Mij ligt die rol wel, wat dat betreft komt de ontwikkeling van het ‘value instrumentatrium’ door de BNA goed van pas. Zolang het in de beroepsgroep geen acquisitie tool wordt, maar aansluit op een intrinsieke motivatie voor een sociale- of circulaire wereld. Het helpt in ieder geval om mijn rol verder te versterken, waarvoor ik overigens ook andere mogelijkheden zie. Laatst was ik verrast toen ons klantonderzoek uitwees hoe wij als bureau waarde creëren met onze stakeholderaanpak.

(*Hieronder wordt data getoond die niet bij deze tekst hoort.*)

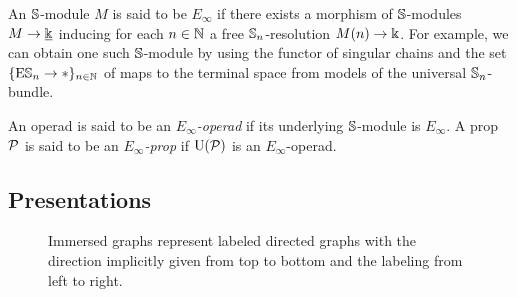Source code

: An $\mathbb{S}$-module $M$ is said to be $E_\infty$ if there exists a morphism of $\mathbb{S}$-modules $M \to \underline{\Bbbk}$ inducing for each $n \in \mathbb{N}$ a free $\mathbb{S}_n$-resolution $M(n) \to \Bbbk$.
For example, we can obtain one such $\mathbb{S}$-module by using the functor of singular chains and the set $\{\mathrm{E} \mathbb{S}_n \to \ast\}_{n \in \mathbb{N}}$ of maps to the terminal space from models of the universal $\mathbb{S}_n$-bundle.

An operad is said to be an \textit{$E_\infty$-operad} if its underlying $\mathbb{S}$-module is $E_\infty$.
A prop $\mathcal{P}$ is said to be an \textit{$E_\infty$-prop} if $\operatorname{U}(\mathcal{P})$ is an $E_\infty$-operad.

\subsection{Presentations} \label{ss:presentation}

\begin{figure}
	
	\caption{Immersed graphs represent labeled directed graphs with the direction implicitly given from top to bottom and the labeling from left to right.}
	\label{f:immersion}
\end{figure}


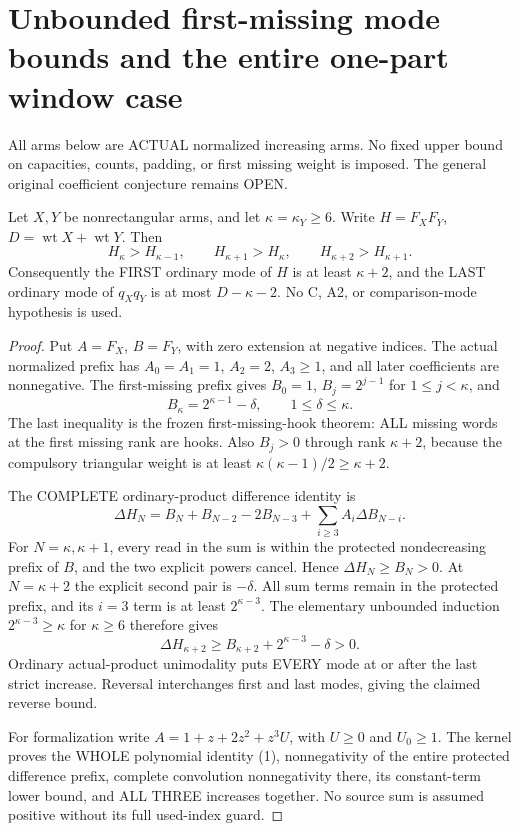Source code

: \section{Unbounded first-missing mode bounds and the entire one-part window case}
All arms below are ACTUAL normalized increasing arms. No fixed
upper bound on capacities, counts, padding, or first missing weight
is imposed. The general original coefficient conjecture remains OPEN.

\begin{theorem}
Let $X,Y$ be nonrectangular arms, and let $\kappa=\kappa_Y\ge6$.
Write $H=F_XF_Y$, $D=\operatorname{wt}X+\operatorname{wt}Y$.
Then
\[
 H_\kappa>H_{\kappa-1},\qquad H_{\kappa+1}>H_\kappa,
 \qquad H_{\kappa+2}>H_{\kappa+1}.
\]
Consequently the FIRST ordinary mode of $H$ is at least $\kappa+2$,
and the LAST ordinary mode of $q_Xq_Y$ is at most $D-\kappa-2$.
No C, A2, or comparison-mode hypothesis is used.
\end{theorem}
\begin{proof}
Put $A=F_X$, $B=F_Y$, with zero extension at negative indices.
The actual normalized prefix has $A_0=A_1=1$, $A_2=2$,
$A_3\ge1$, and all later coefficients are nonnegative.
The first-missing prefix gives $B_0=1$, $B_j=2^{j-1}$ for
$1\le j<\kappa$, and
\[
 B_\kappa=2^{\kappa-1}-\delta,\qquad1\le\delta\le\kappa.
\]
The last inequality is the frozen first-missing-hook theorem: ALL
missing words at the first missing rank are hooks. Also $B_j>0$
through rank $\kappa+2$, because the compulsory triangular weight
is at least $\kappa(\kappa-1)/2\ge\kappa+2$.

The COMPLETE ordinary-product difference identity is
\[
 \Delta H_N=B_N+B_{N-2}-2B_{N-3}
                 +\sum_{i\ge3}A_i\Delta B_{N-i}.       \tag{1}
\]
For $N=\kappa,\kappa+1$, every read in the sum is within the
protected nondecreasing prefix of $B$, and the two explicit powers
cancel. Hence $\Delta H_N\ge B_N>0$.
At $N=\kappa+2$ the explicit second pair is $-\delta$.
All sum terms remain in the protected prefix, and its $i=3$ term
is at least $2^{\kappa-3}$. The elementary unbounded induction
$2^{\kappa-3}\ge\kappa$ for $\kappa\ge6$ therefore gives
\[
       \Delta H_{\kappa+2}\ge B_{\kappa+2}
                              +2^{\kappa-3}-\delta>0.  \tag{2}
\]
Ordinary actual-product unimodality puts EVERY mode at or after
the last strict increase. Reversal interchanges first and last
modes, giving the claimed reverse bound.

For formalization write $A=1+z+2z^2+z^3U$, with $U\ge0$ and
$U_0\ge1$. The kernel proves the WHOLE polynomial identity (1),
nonnegativity of the entire protected difference prefix, complete
convolution nonnegativity there, its constant-term lower bound,
and ALL THREE increases together. No source sum is assumed positive
without its full used-index guard.
\end{proof}

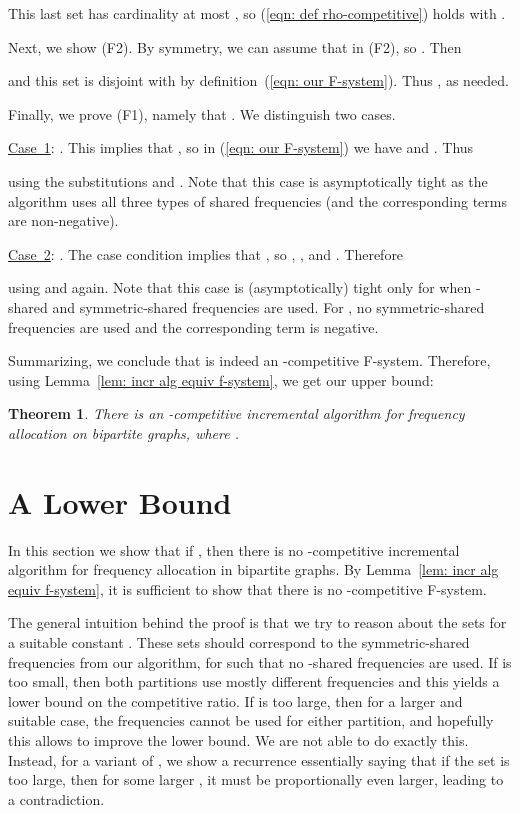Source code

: \documentclass[11pt]{article}
\newcommand{\mycase}[1]{\mbox{{\underline{Case #1}}:\/}}
\newtheorem{theorem}{Theorem}[section]
\begin{document}
This last set has cardinality at most
,  
so (\ref{eqn: def rho-competitive}) holds with .

\smallskip

Next, we show (F2). By symmetry, we can assume that  in (F2),
so . Then

and this set is disjoint with  by definition~(\ref{eqn: our F-system}). 
Thus , as needed.

\smallskip

Finally, we prove (F1), namely that . We
distinguish two cases.
\begin{description}

\item{{\mycase{1}}} . 
This implies that , so in (\ref{eqn: our F-system}) we have
 and .
Thus

using the substitutions  and .
Note that this case is asymptotically
tight as the algorithm uses all
three types of shared frequencies (and the corresponding terms are
non-negative). 

\item{{\mycase{2}}} . 
The case condition implies that
, so ,
, and 
. Therefore

using  and  again. Note that this case is
(asymptotically) tight only for  when -shared and
symmetric-shared frequencies are used. For , no
symmetric-shared frequencies are used and the corresponding term is
negative. 
\end{description}

Summarizing, we conclude that  is indeed an -competitive
F-system. Therefore, using Lemma~\ref{lem: incr alg equiv f-system}, we get
our upper bound:



\begin{theorem}
There is an -competitive incremental
algorithm for frequency allocation on bipartite graphs, where
.
\end{theorem}



\section{A Lower Bound}
\label{sec: a lower bound}

In this section we show that if , then there is no -competitive 
incremental algorithm for frequency allocation in bipartite graphs.
By Lemma~\ref{lem: incr alg equiv f-system}, it is sufficient to
show that there is no -competitive F-system. 

The general intuition behind the proof is that we try to reason about
the sets  for a suitable
constant .  These sets should correspond to the
symmetric-shared frequencies from our algorithm, for  such
that no -shared frequencies are used. If  is too small, then
both partitions use mostly different frequencies and this yields a
lower bound on the competitive ratio. If  is too large, then for
a larger  and suitable case, the frequencies cannot be used for
either partition, and hopefully this allows to improve the lower
bound. We are not able to do exactly this. Instead, for a variant of
, we show a recurrence essentially saying that if the set is too
large, then for some larger , it must be proportionally even
larger, leading to a contradiction.
\end{document}

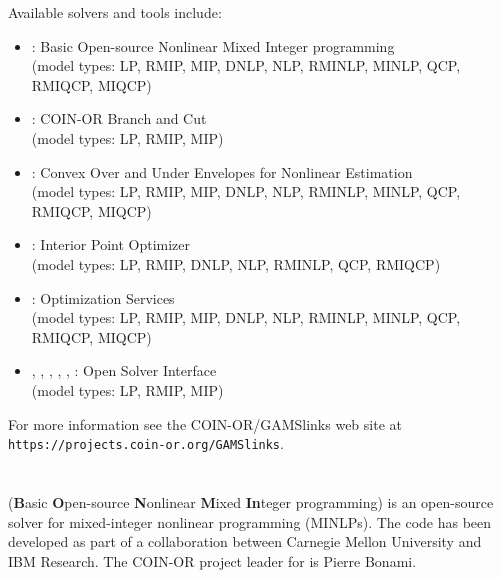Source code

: Available solvers and tools include:
\begin{itemize}
\item \BONMIN: Basic Open-source Nonlinear Mixed Integer programming\\
(model types: LP, RMIP, MIP, DNLP, NLP, RMINLP, MINLP, QCP, RMIQCP, MIQCP)
\item \CBC: COIN-OR Branch and Cut\\
(model types: LP, RMIP, MIP)
\item \COUENNE: Convex Over and Under Envelopes for Nonlinear Estimation\\
(model types: LP, RMIP, MIP, DNLP, NLP, RMINLP, MINLP, QCP, RMIQCP, MIQCP)
\item \IPOPT: Interior Point Optimizer\\
(model types: LP, RMIP, DNLP, NLP, RMINLP, QCP, RMIQCP)
\item \OS: Optimization Services\\
(model types: LP, RMIP, MIP, DNLP, NLP, RMINLP, MINLP, QCP, RMIQCP, MIQCP)
\item \OSICPLEX, \OSIGLPK, \OSIGUROBI, \OSIMOSEK, \OSISOPLEX, \OSIXPRESS: Open Solver Interface\\
(model types: LP, RMIP, MIP)
\end{itemize}

For more information see the COIN-OR/GAMSlinks web site at
\texttt{https://projects.coin-or.org/GAMSlinks}.

\section{\BONMIN}


\BONMIN (\textbf{B}asic \textbf{O}pen-source \textbf{N}onlinear \textbf{M}ixed \textbf{In}teger programming) is an open-source solver for mixed-integer nonlinear programming (MINLPs).
The code has been developed as part of a collaboration between Carnegie Mellon University and IBM Research.
The COIN-OR project leader for \BONMIN is Pierre Bonami.

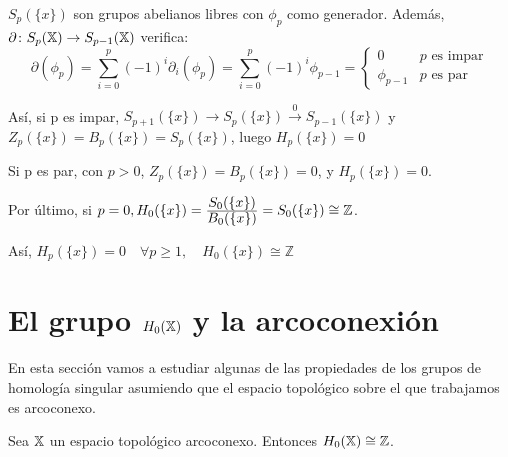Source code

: $S_p({\{x\}})$ son grupos abelianos libres con $\phi_p$ como generador. Además, $\partial \colon S_{p}({\mathbb X}) \to S_{p-1}({\mathbb X})$ verifica:
\[\partial(\phi_p) = \sum_{i = 0}^p (-1)^i \partial_i(\phi_p) =  \sum_{i = 0}^p (-1)^i \phi_{p-1} = \begin{cases}
                                                                                                            0 & p \text{ es impar} \\
                                                                                                            \phi_{p-1} & p \text{ es par}
                                                                                                    \end{cases}   \]

Así, si p es impar, $S_{p+1}(\{x\}) \to S_p(\{x\}) \xrightarrow{0} S_{p-1}(\{x\})$ y $Z_p(\{x\}) = B_p(\{x\}) = S_p(\{x\})$, luego
$H_p(\{x\}) = 0$

Si p es par, con $p > 0$, $Z_p(\{x\}) = B_p(\{x\}) = 0$, y $H_p(\{x\}) = 0$.

Por último, si $ p = 0, H_0(\{x\}) = \frac{\displaystyle S_0(\{x\})}{\displaystyle B_0(\{x\})} = S_0(\{x\}) \cong \mathbb Z$.

Así, $H_p(\{x\}) = 0 \hspace{1em} \forall p \geq 1, \hspace{1em} H_0(\{x\}) \cong \mathbb Z$

\section{El grupo $H_0({\mathbb X})$ y la arcoconexión}

En esta sección vamos a estudiar algunas de las propiedades de los grupos de homología singular asumiendo que el espacio topológico
sobre el que trabajamos es arcoconexo.

\begin{proposition}
  Sea ${\mathbb X}$ un espacio topológico arcoconexo. Entonces $H_0({\mathbb X}) \cong \mathbb Z$.
\end{proposition}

Co-creatie voor communities

Ik zie dat de behoefte aan stakeholdermanagement toeneemt, mogelijk is het krachtenveld aan belangen rond de klimaatdoelstellingen een verklaring. Gebouwen maken deel uit van de bedrijfsreputatie en zijn bepalend voor het community-gevoel. Voor architecten is daar met co-creatie een belangrijke rol weggelegd. Wat heb je nodig op je werkplek? Door een continue dialoog voelen mensen zich gezien en apetrots als een kantoor eenmaal staat. Het bedrijf is onder haar stakeholders bovendien heel wat ambassadeurs rijker.

Natuurlijke elementen

Co-creatie brengt mij door de jaren heen steeds meer inzicht in de universele behoefte op de werkvloer. Het was voor mij geen verassing in coronatijd dat werkend Nederland meer ‘clubhuis’ op kantoor wilde. Ik sta al langer op de bres voor meer ontmoetingsplek en clubgevoel in bedrijfsgebouwen. Omdat ik geloof dat dit de onderlinge samenwerking stimuleert. Voor zo’n ‘sociale werkomgeving’ heb je meer natuurlijke elementen nodig. Groen maakt een werkomgeving uitnodigend, het verhoogt de werksfeer en nodigt uit tot samenwerking. Daarvan wordt een gebouw meteen een stuk menselijker en gezonder.

Rendement

In sommige sectoren valt daarmee winst te behalen, zoals de wereld van ‘research & development’. Van oudsher heb je daar bijvoorbeeld laboratoriumgebouwen zonder echte ontmoetings-mogelijkheden. Terwijl uit die ontmoeting juist kennisuitwisseling ontstaat, dat is een belangrijke randvoorwaarde voor innovaties. Laatst las ik dat het coronavaccin werd uitgevonden toen twee professoren elkaar op de wandelgangen spontaan tegenkwamen. Dat rendement van informele ontmoeting is heel herkenbaar in de cleanrooms en laboratoria die wij ontwerpen. Ooit ontdekte ik het economische belang daarvan toen we zo’n gebouw ontwikkelden voor DSM. We dachten mee over de optimalisatie van R&D-processen en de sociale kant van het gebouw. Hun positieve reacties waren veelzeggend. De sociale en economische waarde van het ontwerp was winst en sindsdien weet ik hoeveel ik als business partner het verschil kan maken.